- About this exercise
Within the entries below, the lines from the one with "### 1. Desenvolvimento" through the one with "-d 　　　将匹配信息包的代码以人们能够理解的汇编格式给出；" are to be set down exactly, both ends kept.

Data entries:
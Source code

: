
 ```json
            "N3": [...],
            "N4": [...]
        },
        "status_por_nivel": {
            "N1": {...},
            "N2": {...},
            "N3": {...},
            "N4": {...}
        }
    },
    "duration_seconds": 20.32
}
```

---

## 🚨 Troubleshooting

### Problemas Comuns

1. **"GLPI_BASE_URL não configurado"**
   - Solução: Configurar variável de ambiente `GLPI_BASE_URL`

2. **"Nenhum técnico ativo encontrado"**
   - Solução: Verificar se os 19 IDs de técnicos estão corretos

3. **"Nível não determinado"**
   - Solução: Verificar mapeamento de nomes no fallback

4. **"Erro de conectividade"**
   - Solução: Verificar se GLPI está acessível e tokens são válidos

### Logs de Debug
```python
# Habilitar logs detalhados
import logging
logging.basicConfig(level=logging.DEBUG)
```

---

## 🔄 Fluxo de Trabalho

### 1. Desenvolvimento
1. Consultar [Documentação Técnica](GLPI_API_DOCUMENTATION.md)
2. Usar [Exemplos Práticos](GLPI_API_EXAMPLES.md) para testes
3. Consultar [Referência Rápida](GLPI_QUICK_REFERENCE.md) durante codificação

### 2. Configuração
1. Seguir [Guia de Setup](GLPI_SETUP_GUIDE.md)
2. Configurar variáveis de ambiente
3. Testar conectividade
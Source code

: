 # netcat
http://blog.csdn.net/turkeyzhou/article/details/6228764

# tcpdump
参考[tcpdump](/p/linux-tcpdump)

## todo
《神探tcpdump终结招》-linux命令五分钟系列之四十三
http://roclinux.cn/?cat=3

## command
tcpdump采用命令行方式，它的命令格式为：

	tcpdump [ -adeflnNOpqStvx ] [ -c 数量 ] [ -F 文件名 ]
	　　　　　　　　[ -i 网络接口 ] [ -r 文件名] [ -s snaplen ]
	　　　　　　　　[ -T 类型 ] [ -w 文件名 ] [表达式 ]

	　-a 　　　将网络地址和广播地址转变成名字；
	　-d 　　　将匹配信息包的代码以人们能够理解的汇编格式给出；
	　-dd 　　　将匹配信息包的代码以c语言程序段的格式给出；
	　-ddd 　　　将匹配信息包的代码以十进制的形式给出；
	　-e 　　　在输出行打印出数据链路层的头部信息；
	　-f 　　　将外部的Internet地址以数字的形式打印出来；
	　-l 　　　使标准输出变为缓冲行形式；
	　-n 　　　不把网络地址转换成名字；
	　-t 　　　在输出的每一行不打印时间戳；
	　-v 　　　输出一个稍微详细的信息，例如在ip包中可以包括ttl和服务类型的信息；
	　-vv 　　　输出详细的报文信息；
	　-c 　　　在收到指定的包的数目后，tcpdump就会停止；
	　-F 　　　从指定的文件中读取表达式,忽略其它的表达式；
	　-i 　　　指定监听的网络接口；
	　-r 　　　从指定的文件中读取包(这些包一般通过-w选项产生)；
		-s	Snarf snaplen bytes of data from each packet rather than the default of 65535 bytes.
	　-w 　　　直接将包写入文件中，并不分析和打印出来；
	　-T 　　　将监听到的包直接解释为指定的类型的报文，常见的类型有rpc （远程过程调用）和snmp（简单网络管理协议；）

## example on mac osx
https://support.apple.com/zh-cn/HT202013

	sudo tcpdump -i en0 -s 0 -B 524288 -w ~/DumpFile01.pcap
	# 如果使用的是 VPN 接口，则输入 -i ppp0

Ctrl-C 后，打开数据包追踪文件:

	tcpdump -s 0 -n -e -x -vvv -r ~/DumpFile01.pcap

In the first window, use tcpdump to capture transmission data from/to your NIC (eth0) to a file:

- Solution
### 1. Desenvolvimento
1. Consultar [Documentação Técnica](GLPI_API_DOCUMENTATION.md)
2. Usar [Exemplos Práticos](GLPI_API_EXAMPLES.md) para testes
3. Consultar [Referência Rápida](GLPI_QUICK_REFERENCE.md) durante codificação

### 2. Configuração
1. Seguir [Guia de Setup](GLPI_SETUP_GUIDE.md)
2. Configurar variáveis de ambiente
3. Testar conectividade
Source code

: # netcat
http://blog.csdn.net/turkeyzhou/article/details/6228764

# tcpdump
参考[tcpdump](/p/linux-tcpdump)

## todo
《神探tcpdump终结招》-linux命令五分钟系列之四十三
http://roclinux.cn/?cat=3

## command
tcpdump采用命令行方式，它的命令格式为：

	tcpdump [ -adeflnNOpqStvx ] [ -c 数量 ] [ -F 文件名 ]
	　　　　　　　　[ -i 网络接口 ] [ -r 文件名] [ -s snaplen ]
	　　　　　　　　[ -T 类型 ] [ -w 文件名 ] [表达式 ]

	　-a 　　　将网络地址和广播地址转变成名字；
	　-d 　　　将匹配信息包的代码以人们能够理解的汇编格式给出；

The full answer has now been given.